La strada che da Gokarna porta verso Hampi è lunga solo 300 km, ma questo viaggio che attraversa il Karnataka dura tutto il giorno. Passa prima per una zona di alberi fioriti come nuvole e di coltivazioni ordinate. I villaggi sono a maggioranza musulmana, così oltre alle solite mucche in libertà compaiono piccoli maiali neri che sgrufolano tra l’immondizia nei rigagnoli a lato della strada. Ai ghat le donne fanno il bucato, gli uomini che lavorano nei campi fanno il bagno. Attraversata Hubli, la seconda città più popolosa del Karnataka dopo Bangalore, si incontrano campi sterminati tagliati da una ferrovia sottile. Mi metto a osservare i treni lunghissimi: venti vagoni, trenta vagoni. Le tende nei prati annunciano la città di Hospet, alle porte di Hampi, una città che sembra bombardata. La povertà di queste zone è impressionante.

Hampi è un sito tutelato dall’Unesco: sono le rovine spettacolari della città di Vijayanagara, sorta nel XIV secolo e poi distrutta dagli imperatori musulmani della confederazione del Deccan. Ma non è solo un sito archeologico: è anche un villaggio poverissimo e un centro religioso attivo; nella vasta area di Hampi vivono tante persone che si riparano nelle rovine.
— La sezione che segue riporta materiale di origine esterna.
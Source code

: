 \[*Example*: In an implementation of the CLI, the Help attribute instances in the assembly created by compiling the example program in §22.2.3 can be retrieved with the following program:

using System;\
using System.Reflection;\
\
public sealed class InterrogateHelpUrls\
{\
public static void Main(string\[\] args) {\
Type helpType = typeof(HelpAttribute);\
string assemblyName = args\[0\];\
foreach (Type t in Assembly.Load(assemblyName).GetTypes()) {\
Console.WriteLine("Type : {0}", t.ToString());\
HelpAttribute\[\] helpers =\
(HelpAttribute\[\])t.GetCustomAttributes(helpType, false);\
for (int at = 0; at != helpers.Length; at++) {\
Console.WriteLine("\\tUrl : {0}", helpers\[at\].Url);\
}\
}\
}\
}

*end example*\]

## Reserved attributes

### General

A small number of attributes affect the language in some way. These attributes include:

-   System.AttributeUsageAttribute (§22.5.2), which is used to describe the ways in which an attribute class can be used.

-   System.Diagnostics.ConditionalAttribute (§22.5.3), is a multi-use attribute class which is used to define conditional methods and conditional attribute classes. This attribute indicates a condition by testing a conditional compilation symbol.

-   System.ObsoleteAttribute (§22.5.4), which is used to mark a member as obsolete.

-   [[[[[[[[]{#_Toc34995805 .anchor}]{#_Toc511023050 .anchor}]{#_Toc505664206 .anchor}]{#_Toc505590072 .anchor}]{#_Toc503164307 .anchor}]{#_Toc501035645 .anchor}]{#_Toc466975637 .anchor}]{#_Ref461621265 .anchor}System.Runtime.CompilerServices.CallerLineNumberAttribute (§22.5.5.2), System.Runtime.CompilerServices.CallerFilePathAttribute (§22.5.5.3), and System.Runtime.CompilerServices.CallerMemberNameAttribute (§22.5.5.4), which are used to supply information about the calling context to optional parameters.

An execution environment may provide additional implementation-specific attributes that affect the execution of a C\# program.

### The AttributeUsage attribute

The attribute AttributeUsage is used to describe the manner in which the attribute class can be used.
Tra le rocce del bizzarro paesaggio si nasconde una miriade di templi e tempietti, sculture monolitiche raffinatissime, torri, padiglioni, stalle per gli elefanti e palazzi ancora sontuosi, altri di cui non rimane che lo scheletro. Le mura si sono conservate a tratti. Nel cuore della città sorge il Virupaksha Temple, tanto interessante e ricco quanto malmesso. Le simpatiche scimmie che lo abitano, in realtà non sono simpatiche per niente.